Awareness and thought
Sellars’ insistence that all awareness is a linguistic affair is a transcendental claim,
not an empirical or metaphysical one. The awareness in question is cognitive
awareness, i.e. thinking. It is thinking as cognitive awareness that is a linguistic
affair. Sellars defines psychological nomimalism as follows: “[A]ll awareness of
sorts, resemblances, facts, etc., in short all awareness of abstract entities—indeed
all awareness even of particulars—is a linguistic affair” (EPM , 160). Cognitive
awareness is a linguistic affair because it involves being aware of something
as something. Such awareness requires conceptualization and concepts are
linguistically instantiated rules. We would not be aware of ourselves as thinking
were it not for language. Once one rejects the premise that thoughts are essentially
self-intimating, or the assumption that to think is to know that one is thinking,
it becomes possible to understand the concept of thinking as modeled on the
concept of speaking.
Sellars’ “Myth of Jones” is a philosophical reconstruction of the process
through which minded beings come to recognize themselves as minded.2
Thoughts are understood as inner episodes modeled upon overt public
utterances.
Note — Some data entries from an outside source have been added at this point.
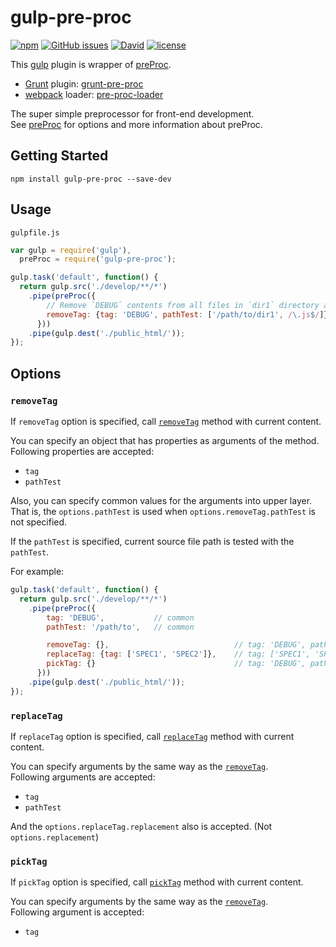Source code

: # gulp-pre-proc

[![npm](https://img.shields.io/npm/v/gulp-pre-proc.svg)](https://www.npmjs.com/package/gulp-pre-proc) [![GitHub issues](https://img.shields.io/github/issues/anseki/gulp-pre-proc.svg)](https://github.com/anseki/gulp-pre-proc/issues) [![David](https://img.shields.io/david/anseki/gulp-pre-proc.svg)](package.json) [![license](https://img.shields.io/badge/license-MIT-blue.svg)](LICENSE-MIT)

This [gulp](http://gulpjs.com/) plugin is wrapper of [preProc](https://github.com/anseki/pre-proc).

* [Grunt](http://gruntjs.com/) plugin: [grunt-pre-proc](https://github.com/anseki/grunt-pre-proc)
* [webpack](https://webpack.js.org/) loader: [pre-proc-loader](https://github.com/anseki/pre-proc-loader)

The super simple preprocessor for front-end development.  
See [preProc](https://github.com/anseki/pre-proc) for options and more information about preProc.

## Getting Started

```shell
npm install gulp-pre-proc --save-dev
```

## Usage

`gulpfile.js`

```js
var gulp = require('gulp'),
  preProc = require('gulp-pre-proc');

gulp.task('default', function() {
  return gulp.src('./develop/**/*')
    .pipe(preProc({
        // Remove `DEBUG` contents from all files in `dir1` directory and all JS files.
        removeTag: {tag: 'DEBUG', pathTest: ['/path/to/dir1', /\.js$/]}
      }))
    .pipe(gulp.dest('./public_html/'));
});
```

## Options

### `removeTag`

If `removeTag` option is specified, call [`removeTag`](https://github.com/anseki/pre-proc#removetag) method with current content.

You can specify an object that has properties as arguments of the method.  
Following properties are accepted:

- `tag`
- `pathTest`

Also, you can specify common values for the arguments into upper layer. That is, the `options.pathTest` is used when `options.removeTag.pathTest` is not specified.

If the `pathTest` is specified, current source file path is tested with the `pathTest`.

For example:

```js
gulp.task('default', function() {
  return gulp.src('./develop/**/*')
    .pipe(preProc({
        tag: 'DEBUG',           // common
        pathTest: '/path/to',   // common

        removeTag: {},                            // tag: 'DEBUG', pathTest: '/path/to'
        replaceTag: {tag: ['SPEC1', 'SPEC2']},    // tag: ['SPEC1', 'SPEC2'], pathTest: '/path/to'
        pickTag: {}                               // tag: 'DEBUG', pathTest: '/path/to'
      }))
    .pipe(gulp.dest('./public_html/'));
});
```

### `replaceTag`

If `replaceTag` option is specified, call [`replaceTag`](https://github.com/anseki/pre-proc#replacetag) method with current content.

You can specify arguments by the same way as the [`removeTag`](#removetag).  
Following arguments are accepted:

- `tag`
- `pathTest`

And the `options.replaceTag.replacement` also is accepted. (Not `options.replacement`)

### `pickTag`

If `pickTag` option is specified, call [`pickTag`](https://github.com/anseki/pre-proc#picktag) method with current content.

You can specify arguments by the same way as the [`removeTag`](#removetag).  
Following argument is accepted:

- `tag`
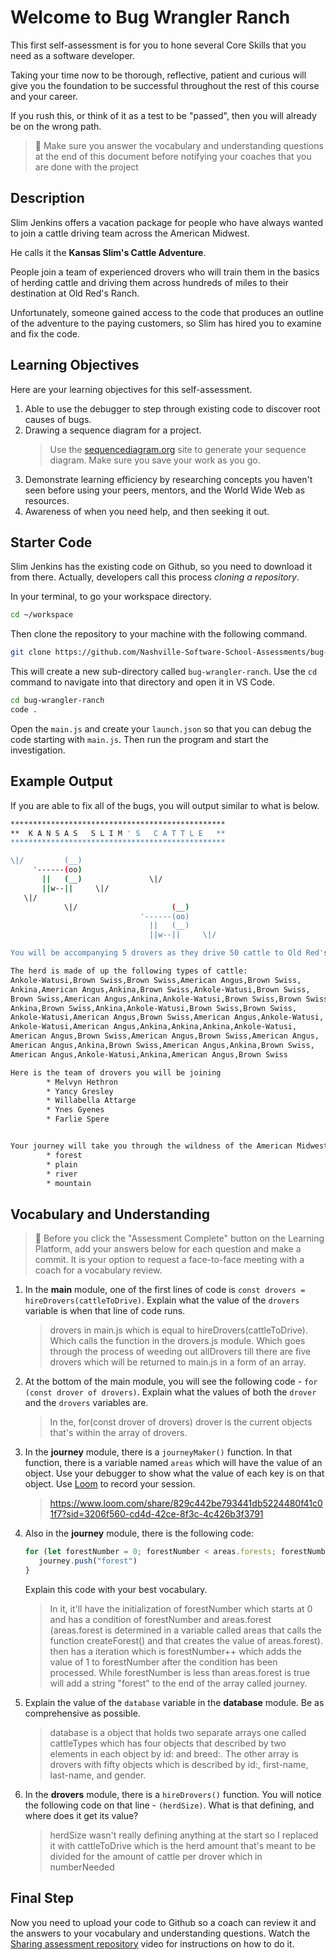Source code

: # Welcome to Bug Wrangler Ranch

This first self-assessment is for you to hone several Core Skills that you need as a software developer.

Taking your time now to be thorough, reflective, patient and curious will give you the foundation to be successful throughout the rest of this course and your career.

If you rush this, or think of it as a test to be "passed", then you will already be on the wrong path.

> 🧨 Make sure you answer the vocabulary and understanding questions at the end of this document before notifying your coaches that you are done with the project

## Description

Slim Jenkins offers a vacation package for people who have always wanted to join a cattle driving team across the American Midwest.

He calls it the **Kansas Slim's Cattle Adventure**.

People join a team of experienced drovers who will train them in the basics of herding cattle and driving them across hundreds of miles to their destination at Old Red's Ranch.

Unfortunately, someone gained access to the code that produces an outline of the adventure to the paying customers, so Slim has hired you to examine and fix the code.

## Learning Objectives

Here are your learning objectives for this self-assessment.

1. Able to use the debugger to step through existing code to discover root causes of bugs.
2. Drawing a sequence diagram for a project.
   > Use the [sequencediagram.org](https://sequencediagram.org/) site to generate your sequence diagram. Make sure you save your work as you go.
3. Demonstrate learning efficiency by researching concepts you haven't seen before using your peers, mentors, and the World Wide Web as resources.
4. Awareness of when you need help, and then seeking it out.

## Starter Code

Slim Jenkins has the existing code on Github, so you need to download it from there. Actually, developers call this process _cloning a repository_.

In your terminal, to go your workspace directory.

```sh
cd ~/workspace
```

Then clone the repository to your machine with the following command.

```sh
git clone https://github.com/Nashville-Software-School-Assessments/bug-wrangler-ranch.git
```

This will create a new sub-directory called `bug-wrangler-ranch`. Use the `cd` command to navigate into that directory and open it in VS Code.

```sh
cd bug-wrangler-ranch
code .
```

Open the `main.js` and create your `launch.json` so that you can debug the code starting with `main.js`. Then run the program and start the investigation.

## Example Output

If you are able to fix all of the bugs, you will output similar to what is below.

```sh
************************************************
**  K A N S A S   S L I M ' S   C A T T L E   **
************************************************

\|/         (__)
     '------(oo)
       ||   (__)               \|/
       ||w--||     \|/
   \|/
            \|/                     (__)
                             '------(oo)
                               ||   (__)
                               ||w--||     \|/

You will be accompanying 5 drovers as they drive 50 cattle to Old Red's Ranch for grazing

The herd is made of up the following types of cattle:
Ankole-Watusi,Brown Swiss,Brown Swiss,American Angus,Brown Swiss,
Ankina,American Angus,Ankina,Brown Swiss,Ankole-Watusi,Brown Swiss,
Brown Swiss,American Angus,Ankina,Ankole-Watusi,Brown Swiss,Brown Swiss,
Ankina,Brown Swiss,Ankina,Ankole-Watusi,Brown Swiss,Brown Swiss,
Ankole-Watusi,American Angus,Brown Swiss,American Angus,Ankole-Watusi,
Ankole-Watusi,American Angus,Ankina,Ankina,Ankina,Ankole-Watusi,
American Angus,Brown Swiss,American Angus,Brown Swiss,American Angus,
American Angus,Ankina,Brown Swiss,American Angus,Ankina,Brown Swiss,
American Angus,Ankole-Watusi,Ankina,American Angus,Brown Swiss

Here is the team of drovers you will be joining
        * Melvyn Hethron
        * Yancy Gresley
        * Willabella Attarge
        * Ynes Gyenes
        * Farlie Spere


Your journey will take you through the wildness of the American Midwest and across the following terrain
        * forest
        * plain
        * river
        * mountain
```

## Vocabulary and Understanding

> 🧨 Before you click the "Assessment Complete" button on the Learning Platform, add your answers below for each question and make a commit. It is your option to request a face-to-face meeting with a coach for a vocabulary review.

1. In the **main** module, one of the first lines of code is `const drovers = hireDrovers(cattleToDrive)`. Explain what the value of the `drovers` variable is when that line of code runs.
   > drovers in main.js which is equal to hireDrovers(cattleToDrive). Which calls the function in the drovers.js module. Which goes through the process of weeding out allDrovers till there are five drovers which will be returned to main.js in a form of an array.

2. At the bottom of the main module, you will see the following code - `for (const drover of drovers)`. Explain what the values of both the `drover` and the `drovers` variables are.
   > In the, for(const drover of drovers) drover is the current objects that's within the array of drovers.

3. In the **journey** module, there is a `journeyMaker()` function. In that function, there is a variable named `areas` which will have the value of an object. Use your debugger to show what the value of each key is on that object. Use [Loom](https://www.loom.com) to record your session.
   > https://www.loom.com/share/829c442be793441db5224480f41c01f7?sid=3206f560-cd4d-42ce-8f3c-4c426b3f3791

4. Also in the **journey** module, there is the following code:
   ```js
   for (let forestNumber = 0; forestNumber < areas.forests; forestNumber++) {
      journey.push("forest")
   }
   ```
   Explain this code with your best vocabulary.
   > In it, it'll have the initialization of forestNumber which starts at 0 and has a condition of forestNumber and areas.forest (areas.forest is determined in a variable called areas that calls the function createForest() and that creates the value of areas.forest). then has a iteration which is forestNumber++ which adds the value of 1 to forestNumber after the condition has been processed. While forestNumber is less than areas.forest is true will add a string "forest" to the end of the array called journey.

5. Explain the value of the `database` variable in the **database** module. Be as comprehensive as possible.
   > database is a object that holds two separate arrays one called cattleTypes which has four objects that described by two elements in each object by id: and breed:. The other array is drovers with fifty objects which is described by id:, first-name, last-name, and gender.
6. In the **drovers** module, there is a `hireDrovers()` function. You will notice the following code on that line - `(herdSize)`. What is that defining, and where does it get its value?
   > herdSize wasn't really defining anything at the start so I replaced it with cattleToDrive which is the herd amount that's meant to be divided for the amount of cattle per drover which in numberNeeded 


## Final Step

Now you need to upload your code to Github so a coach can review it and the answers to your vocabulary and understanding questions. Watch the <a href="https://app.screencastify.com/v3/watch/AwPn0FXfji60TxHuUVkU" target="_blank">Sharing assessment repository<a> video for instructions on how to do it.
These inner episodes are theoretical entities postulated as structurally
analogous to linguistic utterances, yet devoid of the physical characteristics of
utterances: they are silent, invisible, intangible, etc. The claim is not that thoughts
are the causes of utterances or that utterances are the expressions of thought.
Although thoughts are (implicitly) understood to be categorially different from
linguistic utterances—principally insofar as they do not involve any of their
physical characteristics, i.e. vocalizations, gestures, inscriptions, etc.—they are
not confined within some withdrawn inner recess inaccessible to publicly
perceptible space. They are not located anywhere at all; certainly not in speakers’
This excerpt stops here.